# [Task material]
* * *
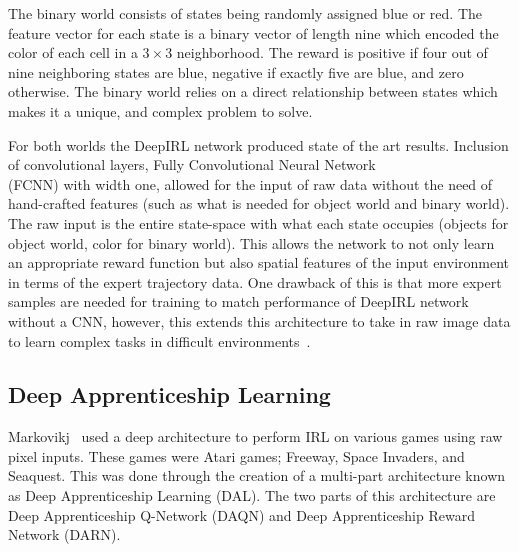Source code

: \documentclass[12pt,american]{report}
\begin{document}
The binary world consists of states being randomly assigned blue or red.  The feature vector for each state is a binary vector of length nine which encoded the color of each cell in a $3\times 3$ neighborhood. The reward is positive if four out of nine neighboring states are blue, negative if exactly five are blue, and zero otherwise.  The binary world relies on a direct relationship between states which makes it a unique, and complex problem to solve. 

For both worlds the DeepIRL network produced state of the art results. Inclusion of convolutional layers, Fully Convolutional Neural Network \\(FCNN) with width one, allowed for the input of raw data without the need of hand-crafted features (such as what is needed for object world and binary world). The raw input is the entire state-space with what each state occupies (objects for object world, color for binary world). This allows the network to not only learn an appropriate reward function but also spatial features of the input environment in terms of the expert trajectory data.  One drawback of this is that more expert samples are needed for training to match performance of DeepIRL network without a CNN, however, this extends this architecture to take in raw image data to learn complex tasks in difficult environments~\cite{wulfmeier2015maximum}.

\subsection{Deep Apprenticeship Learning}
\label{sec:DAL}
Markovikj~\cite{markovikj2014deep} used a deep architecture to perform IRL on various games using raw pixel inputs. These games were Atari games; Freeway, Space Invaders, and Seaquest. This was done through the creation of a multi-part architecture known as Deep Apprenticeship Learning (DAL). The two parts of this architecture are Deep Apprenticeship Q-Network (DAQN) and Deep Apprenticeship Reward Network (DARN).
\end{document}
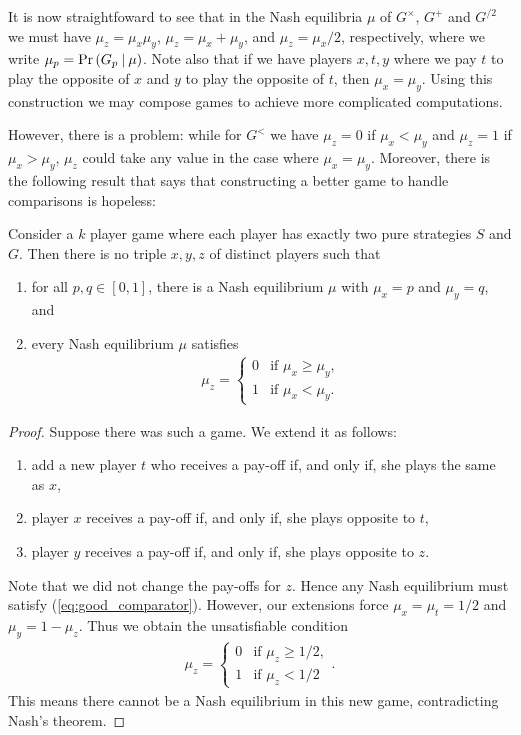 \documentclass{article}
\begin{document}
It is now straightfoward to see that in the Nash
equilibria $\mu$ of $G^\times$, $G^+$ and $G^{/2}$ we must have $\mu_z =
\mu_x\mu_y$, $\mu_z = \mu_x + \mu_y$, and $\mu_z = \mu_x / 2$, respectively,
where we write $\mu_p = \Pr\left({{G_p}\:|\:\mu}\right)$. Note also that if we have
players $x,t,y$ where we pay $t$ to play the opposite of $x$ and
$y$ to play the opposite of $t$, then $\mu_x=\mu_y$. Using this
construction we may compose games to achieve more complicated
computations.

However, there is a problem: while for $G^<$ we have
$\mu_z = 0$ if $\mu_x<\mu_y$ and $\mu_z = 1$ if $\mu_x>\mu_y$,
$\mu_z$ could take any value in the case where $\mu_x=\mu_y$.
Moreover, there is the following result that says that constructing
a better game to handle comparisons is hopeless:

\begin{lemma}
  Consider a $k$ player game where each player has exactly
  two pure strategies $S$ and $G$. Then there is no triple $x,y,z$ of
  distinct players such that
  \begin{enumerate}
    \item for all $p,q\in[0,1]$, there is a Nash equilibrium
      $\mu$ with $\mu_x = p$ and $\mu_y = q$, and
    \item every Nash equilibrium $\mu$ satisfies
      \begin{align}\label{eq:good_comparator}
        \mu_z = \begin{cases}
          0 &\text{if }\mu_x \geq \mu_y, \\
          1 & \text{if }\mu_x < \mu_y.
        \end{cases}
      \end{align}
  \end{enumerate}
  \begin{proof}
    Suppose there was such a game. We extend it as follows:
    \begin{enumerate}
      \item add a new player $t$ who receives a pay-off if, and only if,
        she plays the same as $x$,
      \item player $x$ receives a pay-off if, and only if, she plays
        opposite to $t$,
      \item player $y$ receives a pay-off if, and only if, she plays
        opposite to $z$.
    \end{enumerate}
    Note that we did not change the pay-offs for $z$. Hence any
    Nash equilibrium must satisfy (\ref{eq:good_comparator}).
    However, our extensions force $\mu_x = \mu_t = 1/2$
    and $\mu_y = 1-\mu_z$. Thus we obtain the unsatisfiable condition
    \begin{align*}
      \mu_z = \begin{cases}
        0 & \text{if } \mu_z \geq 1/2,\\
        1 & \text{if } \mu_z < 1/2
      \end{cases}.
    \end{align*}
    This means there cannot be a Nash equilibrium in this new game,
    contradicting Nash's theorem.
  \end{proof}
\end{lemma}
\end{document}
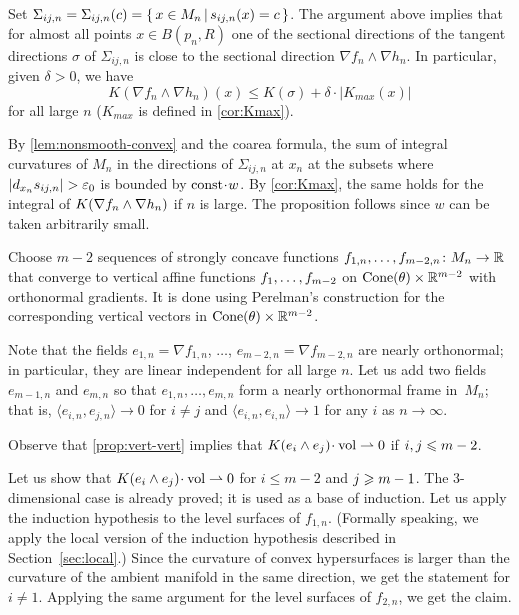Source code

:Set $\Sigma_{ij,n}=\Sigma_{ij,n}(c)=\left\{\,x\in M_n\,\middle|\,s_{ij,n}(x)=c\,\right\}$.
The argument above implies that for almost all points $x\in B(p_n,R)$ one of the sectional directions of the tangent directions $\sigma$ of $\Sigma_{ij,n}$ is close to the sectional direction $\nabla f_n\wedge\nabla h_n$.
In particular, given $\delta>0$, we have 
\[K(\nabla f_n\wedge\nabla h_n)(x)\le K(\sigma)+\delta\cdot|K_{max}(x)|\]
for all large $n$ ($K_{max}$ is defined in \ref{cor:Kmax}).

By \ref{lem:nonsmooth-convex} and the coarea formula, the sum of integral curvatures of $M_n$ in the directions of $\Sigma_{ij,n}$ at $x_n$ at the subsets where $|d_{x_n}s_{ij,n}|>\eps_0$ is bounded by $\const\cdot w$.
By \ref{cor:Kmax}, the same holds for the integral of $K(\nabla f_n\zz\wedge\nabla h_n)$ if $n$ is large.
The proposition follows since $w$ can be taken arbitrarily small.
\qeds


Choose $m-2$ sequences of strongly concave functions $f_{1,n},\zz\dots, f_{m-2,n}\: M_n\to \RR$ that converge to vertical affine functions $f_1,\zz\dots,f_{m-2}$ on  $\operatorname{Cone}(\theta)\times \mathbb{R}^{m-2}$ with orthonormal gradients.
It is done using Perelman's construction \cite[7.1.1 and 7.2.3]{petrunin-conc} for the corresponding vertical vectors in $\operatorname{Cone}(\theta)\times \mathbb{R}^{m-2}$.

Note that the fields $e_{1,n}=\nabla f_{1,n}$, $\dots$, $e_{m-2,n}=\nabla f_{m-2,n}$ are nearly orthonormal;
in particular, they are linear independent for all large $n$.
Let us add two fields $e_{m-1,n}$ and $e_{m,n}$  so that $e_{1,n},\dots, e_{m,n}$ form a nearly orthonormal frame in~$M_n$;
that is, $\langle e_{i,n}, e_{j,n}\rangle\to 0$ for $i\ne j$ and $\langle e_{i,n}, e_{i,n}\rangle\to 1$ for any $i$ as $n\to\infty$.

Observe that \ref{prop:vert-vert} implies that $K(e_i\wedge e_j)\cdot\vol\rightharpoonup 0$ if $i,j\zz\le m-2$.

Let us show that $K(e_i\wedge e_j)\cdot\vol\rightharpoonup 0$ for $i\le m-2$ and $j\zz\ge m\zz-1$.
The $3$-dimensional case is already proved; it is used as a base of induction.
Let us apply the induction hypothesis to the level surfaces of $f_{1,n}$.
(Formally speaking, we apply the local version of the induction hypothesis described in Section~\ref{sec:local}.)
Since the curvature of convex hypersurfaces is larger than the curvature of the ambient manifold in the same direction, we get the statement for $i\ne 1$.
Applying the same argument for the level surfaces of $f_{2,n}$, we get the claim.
* * *
# [Try it]
Please write out all the data word for word, but keep every picture out.

# [The answer]
Source code

: \documentclass[12pt,american]{report}
\begin{document}
The binary world consists of states being randomly assigned blue or red.  The feature vector for each state is a binary vector of length nine which encoded the color of each cell in a $3\times 3$ neighborhood. The reward is positive if four out of nine neighboring states are blue, negative if exactly five are blue, and zero otherwise.  The binary world relies on a direct relationship between states which makes it a unique, and complex problem to solve. 

For both worlds the DeepIRL network produced state of the art results. Inclusion of convolutional layers, Fully Convolutional Neural Network \\(FCNN) with width one, allowed for the input of raw data without the need of hand-crafted features (such as what is needed for object world and binary world). The raw input is the entire state-space with what each state occupies (objects for object world, color for binary world). This allows the network to not only learn an appropriate reward function but also spatial features of the input environment in terms of the expert trajectory data.  One drawback of this is that more expert samples are needed for training to match performance of DeepIRL network without a CNN, however, this extends this architecture to take in raw image data to learn complex tasks in difficult environments~\cite{wulfmeier2015maximum}.

\subsection{Deep Apprenticeship Learning}
\label{sec:DAL}
Markovikj~\cite{markovikj2014deep} used a deep architecture to perform IRL on various games using raw pixel inputs. These games were Atari games; Freeway, Space Invaders, and Seaquest. This was done through the creation of a multi-part architecture known as Deep Apprenticeship Learning (DAL). The two parts of this architecture are Deep Apprenticeship Q-Network (DAQN) and Deep Apprenticeship Reward Network (DARN).
\end{document}
 \documentclass{article}
\begin{document}
It is now straightfoward to see that in the Nash
equilibria $\mu$ of $G^\times$, $G^+$ and $G^{/2}$ we must have $\mu_z =
\mu_x\mu_y$, $\mu_z = \mu_x + \mu_y$, and $\mu_z = \mu_x / 2$, respectively,
where we write $\mu_p = \Pr\left({{G_p}\:|\:\mu}\right)$. Note also that if we have
players $x,t,y$ where we pay $t$ to play the opposite of $x$ and
$y$ to play the opposite of $t$, then $\mu_x=\mu_y$. Using this
construction we may compose games to achieve more complicated
computations.

However, there is a problem: while for $G^<$ we have
$\mu_z = 0$ if $\mu_x<\mu_y$ and $\mu_z = 1$ if $\mu_x>\mu_y$,
$\mu_z$ could take any value in the case where $\mu_x=\mu_y$.
Moreover, there is the following result that says that constructing
a better game to handle comparisons is hopeless:

\begin{lemma}
  Consider a $k$ player game where each player has exactly
  two pure strategies $S$ and $G$. Then there is no triple $x,y,z$ of
  distinct players such that
  \begin{enumerate}
    \item for all $p,q\in[0,1]$, there is a Nash equilibrium
      $\mu$ with $\mu_x = p$ and $\mu_y = q$, and
    \item every Nash equilibrium $\mu$ satisfies
      \begin{align}\label{eq:good_comparator}
        \mu_z = \begin{cases}
          0 &\text{if }\mu_x \geq \mu_y, \\
          1 & \text{if }\mu_x < \mu_y.
        \end{cases}
      \end{align}
  \end{enumerate}
  \begin{proof}
    Suppose there was such a game. We extend it as follows:
    \begin{enumerate}
      \item add a new player $t$ who receives a pay-off if, and only if,
        she plays the same as $x$,
      \item player $x$ receives a pay-off if, and only if, she plays
        opposite to $t$,
      \item player $y$ receives a pay-off if, and only if, she plays
        opposite to $z$.
    \end{enumerate}
    Note that we did not change the pay-offs for $z$. Hence any
    Nash equilibrium must satisfy (\ref{eq:good_comparator}).
    However, our extensions force $\mu_x = \mu_t = 1/2$
    and $\mu_y = 1-\mu_z$. Thus we obtain the unsatisfiable condition
    \begin{align*}
      \mu_z = \begin{cases}
        0 & \text{if } \mu_z \geq 1/2,\\
        1 & \text{if } \mu_z < 1/2
      \end{cases}.
    \end{align*}
    This means there cannot be a Nash equilibrium in this new game,
    contradicting Nash's theorem.
  \end{proof}
\end{lemma}
\end{document}
Source code

:Set $\Sigma_{ij,n}=\Sigma_{ij,n}(c)=\left\{\,x\in M_n\,\middle|\,s_{ij,n}(x)=c\,\right\}$.
The argument above implies that for almost all points $x\in B(p_n,R)$ one of the sectional directions of the tangent directions $\sigma$ of $\Sigma_{ij,n}$ is close to the sectional direction $\nabla f_n\wedge\nabla h_n$.
In particular, given $\delta>0$, we have 
\[K(\nabla f_n\wedge\nabla h_n)(x)\le K(\sigma)+\delta\cdot|K_{max}(x)|\]
for all large $n$ ($K_{max}$ is defined in \ref{cor:Kmax}).

By \ref{lem:nonsmooth-convex} and the coarea formula, the sum of integral curvatures of $M_n$ in the directions of $\Sigma_{ij,n}$ at $x_n$ at the subsets where $|d_{x_n}s_{ij,n}|>\eps_0$ is bounded by $\const\cdot w$.
By \ref{cor:Kmax}, the same holds for the integral of $K(\nabla f_n\zz\wedge\nabla h_n)$ if $n$ is large.
The proposition follows since $w$ can be taken arbitrarily small.
\qeds


Choose $m-2$ sequences of strongly concave functions $f_{1,n},\zz\dots, f_{m-2,n}\: M_n\to \RR$ that converge to vertical affine functions $f_1,\zz\dots,f_{m-2}$ on  $\operatorname{Cone}(\theta)\times \mathbb{R}^{m-2}$ with orthonormal gradients.
It is done using Perelman's construction \cite[7.1.1 and 7.2.3]{petrunin-conc} for the corresponding vertical vectors in $\operatorname{Cone}(\theta)\times \mathbb{R}^{m-2}$.

Note that the fields $e_{1,n}=\nabla f_{1,n}$, $\dots$, $e_{m-2,n}=\nabla f_{m-2,n}$ are nearly orthonormal;
in particular, they are linear independent for all large $n$.
Let us add two fields $e_{m-1,n}$ and $e_{m,n}$  so that $e_{1,n},\dots, e_{m,n}$ form a nearly orthonormal frame in~$M_n$;
that is, $\langle e_{i,n}, e_{j,n}\rangle\to 0$ for $i\ne j$ and $\langle e_{i,n}, e_{i,n}\rangle\to 1$ for any $i$ as $n\to\infty$.

Observe that \ref{prop:vert-vert} implies that $K(e_i\wedge e_j)\cdot\vol\rightharpoonup 0$ if $i,j\zz\le m-2$.

Let us show that $K(e_i\wedge e_j)\cdot\vol\rightharpoonup 0$ for $i\le m-2$ and $j\zz\ge m\zz-1$.
The $3$-dimensional case is already proved; it is used as a base of induction.
Let us apply the induction hypothesis to the level surfaces of $f_{1,n}$.
(Formally speaking, we apply the local version of the induction hypothesis described in Section~\ref{sec:local}.)
Since the curvature of convex hypersurfaces is larger than the curvature of the ambient manifold in the same direction, we get the statement for $i\ne 1$.
Applying the same argument for the level surfaces of $f_{2,n}$, we get the claim.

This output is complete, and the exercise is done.